## Task description
Take the entries below and print, exactly, the stretch from the line containing "Cuba. No sé" through the line containing "Brasil, será bastante", both included.

## Supplied material
======

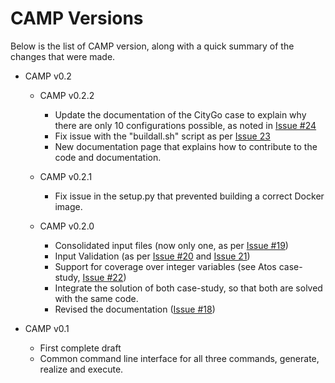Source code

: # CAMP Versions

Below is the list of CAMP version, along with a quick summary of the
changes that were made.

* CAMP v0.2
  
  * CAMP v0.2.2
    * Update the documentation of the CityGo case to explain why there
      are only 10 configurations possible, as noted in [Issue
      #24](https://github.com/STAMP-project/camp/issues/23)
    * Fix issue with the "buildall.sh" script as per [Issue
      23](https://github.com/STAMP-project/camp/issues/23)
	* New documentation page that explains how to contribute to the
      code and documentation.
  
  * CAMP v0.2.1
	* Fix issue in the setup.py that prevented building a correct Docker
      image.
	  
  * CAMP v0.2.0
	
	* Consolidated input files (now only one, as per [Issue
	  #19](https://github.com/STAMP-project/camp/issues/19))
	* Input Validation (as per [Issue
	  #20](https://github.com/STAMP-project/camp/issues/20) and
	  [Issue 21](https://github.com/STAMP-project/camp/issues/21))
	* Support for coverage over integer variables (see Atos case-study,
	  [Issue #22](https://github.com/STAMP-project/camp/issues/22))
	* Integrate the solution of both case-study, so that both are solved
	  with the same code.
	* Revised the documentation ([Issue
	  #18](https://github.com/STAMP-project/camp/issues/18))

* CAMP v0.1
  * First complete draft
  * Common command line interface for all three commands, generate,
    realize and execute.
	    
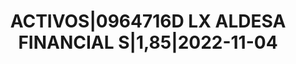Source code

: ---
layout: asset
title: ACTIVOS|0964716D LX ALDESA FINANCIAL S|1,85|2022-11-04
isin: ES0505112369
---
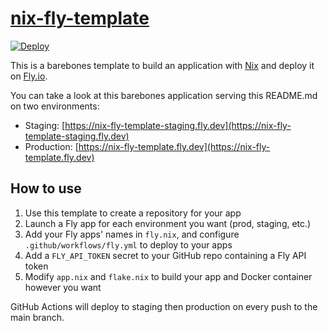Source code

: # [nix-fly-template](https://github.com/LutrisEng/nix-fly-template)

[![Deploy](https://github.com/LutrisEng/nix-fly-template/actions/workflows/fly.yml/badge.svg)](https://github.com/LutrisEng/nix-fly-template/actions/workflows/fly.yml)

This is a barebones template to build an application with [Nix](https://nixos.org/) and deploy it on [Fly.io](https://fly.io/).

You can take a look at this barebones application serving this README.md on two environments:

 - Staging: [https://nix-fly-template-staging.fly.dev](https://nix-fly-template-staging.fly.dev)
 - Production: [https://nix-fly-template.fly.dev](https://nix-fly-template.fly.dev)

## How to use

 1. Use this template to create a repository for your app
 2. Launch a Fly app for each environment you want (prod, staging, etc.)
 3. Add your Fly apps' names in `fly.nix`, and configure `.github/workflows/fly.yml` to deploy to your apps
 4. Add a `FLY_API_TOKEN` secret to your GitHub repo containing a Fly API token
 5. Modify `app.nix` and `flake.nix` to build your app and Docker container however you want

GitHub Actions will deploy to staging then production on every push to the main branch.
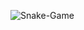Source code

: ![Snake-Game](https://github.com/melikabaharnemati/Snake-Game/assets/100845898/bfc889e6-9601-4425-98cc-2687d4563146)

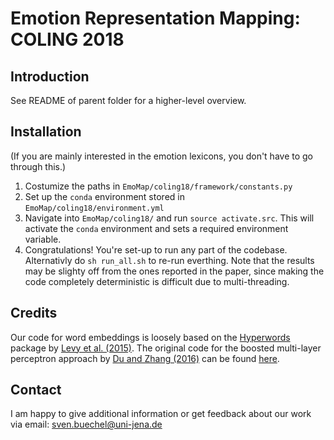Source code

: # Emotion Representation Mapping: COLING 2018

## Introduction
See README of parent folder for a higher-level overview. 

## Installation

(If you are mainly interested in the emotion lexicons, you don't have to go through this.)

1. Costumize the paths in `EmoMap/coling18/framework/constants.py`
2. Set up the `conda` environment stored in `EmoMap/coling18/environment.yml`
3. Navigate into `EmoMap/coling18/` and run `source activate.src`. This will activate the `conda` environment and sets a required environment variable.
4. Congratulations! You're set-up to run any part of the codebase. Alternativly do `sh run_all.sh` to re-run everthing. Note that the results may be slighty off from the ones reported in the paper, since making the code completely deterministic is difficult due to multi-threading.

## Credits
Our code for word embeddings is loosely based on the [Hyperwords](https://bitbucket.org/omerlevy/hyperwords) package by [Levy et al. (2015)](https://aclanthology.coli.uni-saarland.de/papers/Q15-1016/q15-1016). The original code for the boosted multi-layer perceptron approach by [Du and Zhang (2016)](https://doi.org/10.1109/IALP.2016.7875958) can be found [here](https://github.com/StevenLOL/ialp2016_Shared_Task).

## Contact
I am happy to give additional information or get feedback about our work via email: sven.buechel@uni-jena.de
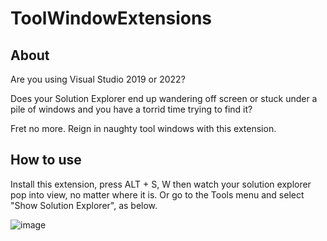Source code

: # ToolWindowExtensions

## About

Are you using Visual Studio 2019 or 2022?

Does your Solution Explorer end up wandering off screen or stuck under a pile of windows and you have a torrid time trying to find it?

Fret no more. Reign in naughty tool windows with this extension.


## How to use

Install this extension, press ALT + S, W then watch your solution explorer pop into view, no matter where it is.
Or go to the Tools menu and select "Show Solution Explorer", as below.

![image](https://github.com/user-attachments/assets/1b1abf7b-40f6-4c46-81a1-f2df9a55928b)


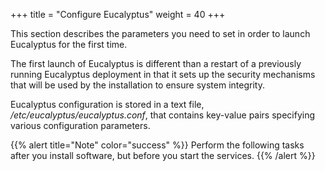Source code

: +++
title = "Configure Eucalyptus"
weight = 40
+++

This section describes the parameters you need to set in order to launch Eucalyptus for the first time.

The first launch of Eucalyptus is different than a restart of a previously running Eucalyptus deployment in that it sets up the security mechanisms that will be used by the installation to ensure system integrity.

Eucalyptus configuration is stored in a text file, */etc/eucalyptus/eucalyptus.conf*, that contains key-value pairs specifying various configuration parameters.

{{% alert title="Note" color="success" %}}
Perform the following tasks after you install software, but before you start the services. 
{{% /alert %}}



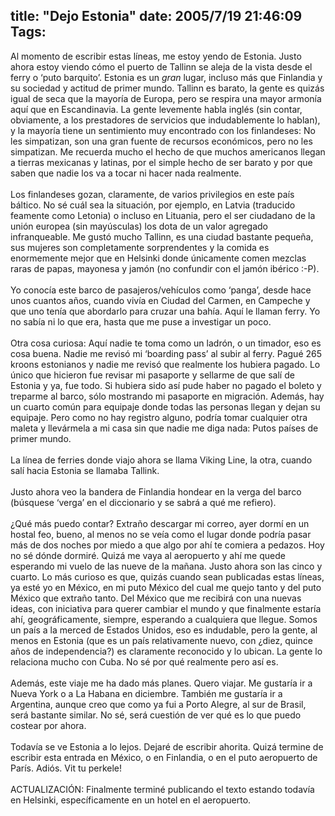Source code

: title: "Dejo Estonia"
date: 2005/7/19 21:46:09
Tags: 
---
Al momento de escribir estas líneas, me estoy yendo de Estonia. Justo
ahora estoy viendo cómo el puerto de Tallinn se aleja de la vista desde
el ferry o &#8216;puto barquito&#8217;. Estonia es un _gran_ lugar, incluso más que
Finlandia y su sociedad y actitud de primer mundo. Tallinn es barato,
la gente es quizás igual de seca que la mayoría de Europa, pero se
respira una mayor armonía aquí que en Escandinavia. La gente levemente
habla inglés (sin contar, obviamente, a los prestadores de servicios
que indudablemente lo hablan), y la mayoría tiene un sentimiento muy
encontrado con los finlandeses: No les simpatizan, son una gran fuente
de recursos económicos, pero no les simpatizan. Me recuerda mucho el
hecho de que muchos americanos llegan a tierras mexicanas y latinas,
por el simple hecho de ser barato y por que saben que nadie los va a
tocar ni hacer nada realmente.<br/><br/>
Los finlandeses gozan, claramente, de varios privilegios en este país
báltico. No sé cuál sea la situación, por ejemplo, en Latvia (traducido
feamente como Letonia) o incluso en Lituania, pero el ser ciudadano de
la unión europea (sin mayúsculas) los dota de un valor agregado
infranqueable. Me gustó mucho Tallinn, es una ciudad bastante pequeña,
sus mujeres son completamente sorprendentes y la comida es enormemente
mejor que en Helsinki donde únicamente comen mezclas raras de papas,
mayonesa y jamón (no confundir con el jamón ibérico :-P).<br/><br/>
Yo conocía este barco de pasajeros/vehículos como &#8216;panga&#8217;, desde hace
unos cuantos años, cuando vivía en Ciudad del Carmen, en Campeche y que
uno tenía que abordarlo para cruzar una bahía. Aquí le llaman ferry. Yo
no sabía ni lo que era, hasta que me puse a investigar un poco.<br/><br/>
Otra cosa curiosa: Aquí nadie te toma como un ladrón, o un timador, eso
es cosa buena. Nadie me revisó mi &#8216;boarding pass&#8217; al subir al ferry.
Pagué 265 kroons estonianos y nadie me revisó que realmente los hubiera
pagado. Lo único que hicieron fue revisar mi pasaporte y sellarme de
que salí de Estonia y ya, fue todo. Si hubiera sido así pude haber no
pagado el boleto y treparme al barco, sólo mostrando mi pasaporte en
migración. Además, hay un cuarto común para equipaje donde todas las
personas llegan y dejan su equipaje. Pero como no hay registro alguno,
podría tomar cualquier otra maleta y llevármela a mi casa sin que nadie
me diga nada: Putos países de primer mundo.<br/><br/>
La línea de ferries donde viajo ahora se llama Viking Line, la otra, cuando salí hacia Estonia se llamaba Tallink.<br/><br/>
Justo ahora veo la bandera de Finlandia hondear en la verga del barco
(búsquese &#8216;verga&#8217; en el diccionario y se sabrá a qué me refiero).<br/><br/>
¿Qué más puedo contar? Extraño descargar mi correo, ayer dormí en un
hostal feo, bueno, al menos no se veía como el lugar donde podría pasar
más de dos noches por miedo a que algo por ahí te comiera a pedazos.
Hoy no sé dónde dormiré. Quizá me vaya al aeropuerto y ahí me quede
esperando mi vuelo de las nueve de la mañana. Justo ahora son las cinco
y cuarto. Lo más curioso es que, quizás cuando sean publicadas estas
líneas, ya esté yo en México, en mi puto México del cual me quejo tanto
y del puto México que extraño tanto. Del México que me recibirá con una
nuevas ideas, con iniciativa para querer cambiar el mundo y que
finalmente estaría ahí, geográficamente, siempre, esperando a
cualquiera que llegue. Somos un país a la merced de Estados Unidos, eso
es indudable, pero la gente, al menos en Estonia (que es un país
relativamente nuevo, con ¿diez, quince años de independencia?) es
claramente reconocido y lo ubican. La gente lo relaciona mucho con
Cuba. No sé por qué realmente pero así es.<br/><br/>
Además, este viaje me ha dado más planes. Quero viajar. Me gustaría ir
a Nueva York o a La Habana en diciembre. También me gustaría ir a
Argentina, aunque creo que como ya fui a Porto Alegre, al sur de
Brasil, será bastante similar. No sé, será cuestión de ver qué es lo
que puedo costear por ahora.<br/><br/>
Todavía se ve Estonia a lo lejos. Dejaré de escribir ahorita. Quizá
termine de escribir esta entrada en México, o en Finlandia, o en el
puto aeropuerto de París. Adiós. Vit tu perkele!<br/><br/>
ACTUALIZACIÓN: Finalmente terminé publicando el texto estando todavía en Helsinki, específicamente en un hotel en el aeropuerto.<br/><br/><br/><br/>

======

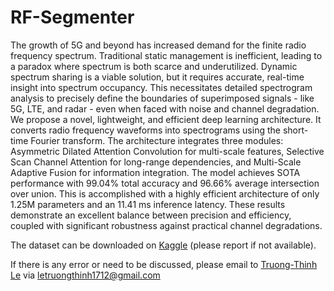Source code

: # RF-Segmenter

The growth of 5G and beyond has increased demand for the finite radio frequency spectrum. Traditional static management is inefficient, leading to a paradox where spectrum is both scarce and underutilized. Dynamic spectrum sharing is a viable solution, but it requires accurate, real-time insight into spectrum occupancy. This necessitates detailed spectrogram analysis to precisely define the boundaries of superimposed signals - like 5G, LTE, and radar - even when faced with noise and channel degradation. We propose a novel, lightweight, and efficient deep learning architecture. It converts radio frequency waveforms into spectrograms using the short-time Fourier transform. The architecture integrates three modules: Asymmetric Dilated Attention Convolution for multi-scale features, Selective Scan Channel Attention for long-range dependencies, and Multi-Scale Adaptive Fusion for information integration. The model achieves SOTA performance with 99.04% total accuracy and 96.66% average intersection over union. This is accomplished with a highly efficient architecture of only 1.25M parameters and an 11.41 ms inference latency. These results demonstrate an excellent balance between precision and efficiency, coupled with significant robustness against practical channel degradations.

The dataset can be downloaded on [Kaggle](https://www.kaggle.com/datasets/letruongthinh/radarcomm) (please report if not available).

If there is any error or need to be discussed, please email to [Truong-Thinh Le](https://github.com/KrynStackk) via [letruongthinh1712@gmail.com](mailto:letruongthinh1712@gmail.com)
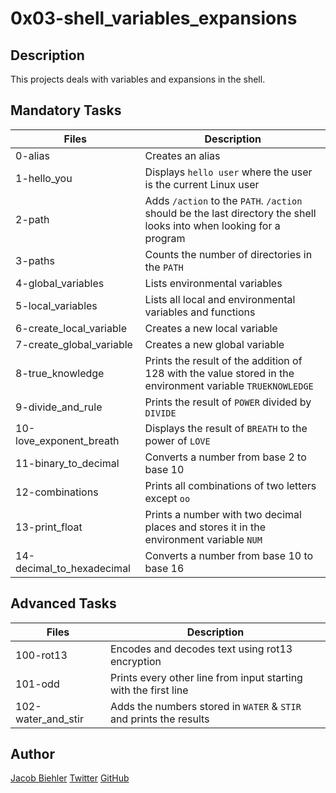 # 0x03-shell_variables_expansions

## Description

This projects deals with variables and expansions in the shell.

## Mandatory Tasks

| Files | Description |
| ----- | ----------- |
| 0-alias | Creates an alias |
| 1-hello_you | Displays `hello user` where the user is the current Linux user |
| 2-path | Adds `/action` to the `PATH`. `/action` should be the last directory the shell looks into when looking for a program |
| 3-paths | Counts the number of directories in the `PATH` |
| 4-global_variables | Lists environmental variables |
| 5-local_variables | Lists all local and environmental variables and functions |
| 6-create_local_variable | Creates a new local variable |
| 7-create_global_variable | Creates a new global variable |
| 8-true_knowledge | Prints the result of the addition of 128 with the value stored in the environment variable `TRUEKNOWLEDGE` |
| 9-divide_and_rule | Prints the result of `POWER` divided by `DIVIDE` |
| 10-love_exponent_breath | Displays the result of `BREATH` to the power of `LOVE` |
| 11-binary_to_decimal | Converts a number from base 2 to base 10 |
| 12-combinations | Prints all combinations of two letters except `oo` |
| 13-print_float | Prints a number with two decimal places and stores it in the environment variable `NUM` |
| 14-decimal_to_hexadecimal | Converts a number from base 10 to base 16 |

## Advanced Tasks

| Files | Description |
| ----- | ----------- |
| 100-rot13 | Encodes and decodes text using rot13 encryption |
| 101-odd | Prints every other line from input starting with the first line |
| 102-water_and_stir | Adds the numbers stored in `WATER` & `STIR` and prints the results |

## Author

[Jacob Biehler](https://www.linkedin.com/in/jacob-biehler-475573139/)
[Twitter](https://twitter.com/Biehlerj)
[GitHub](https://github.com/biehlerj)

======

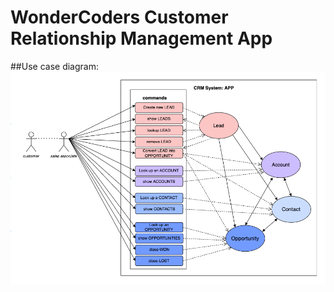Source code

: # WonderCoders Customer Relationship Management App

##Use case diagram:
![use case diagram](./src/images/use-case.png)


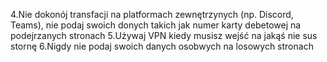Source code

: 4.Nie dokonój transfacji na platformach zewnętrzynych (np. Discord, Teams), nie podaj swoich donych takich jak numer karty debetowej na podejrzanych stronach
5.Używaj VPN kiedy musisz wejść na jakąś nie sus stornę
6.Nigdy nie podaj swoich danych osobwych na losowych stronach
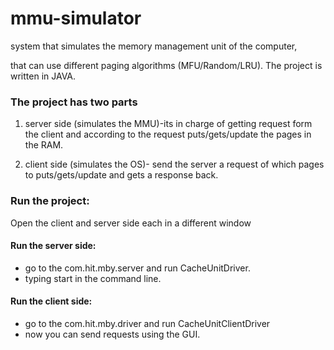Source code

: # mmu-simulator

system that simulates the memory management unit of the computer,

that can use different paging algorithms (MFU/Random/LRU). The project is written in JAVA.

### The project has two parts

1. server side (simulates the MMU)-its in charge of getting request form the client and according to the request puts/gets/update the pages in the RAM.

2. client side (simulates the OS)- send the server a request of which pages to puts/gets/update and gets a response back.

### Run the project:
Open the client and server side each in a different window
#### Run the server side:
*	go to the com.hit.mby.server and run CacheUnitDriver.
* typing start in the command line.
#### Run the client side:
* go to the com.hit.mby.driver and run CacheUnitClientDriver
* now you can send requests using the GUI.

======

## Answer for this exercise
Cuba. No sé por qué realmente pero así es.<br/><br/>
Además, este viaje me ha dado más planes. Quero viajar. Me gustaría ir
a Nueva York o a La Habana en diciembre. También me gustaría ir a
Argentina, aunque creo que como ya fui a Porto Alegre, al sur de
Brasil, será bastante similar. No sé, será cuestión de ver qué es lo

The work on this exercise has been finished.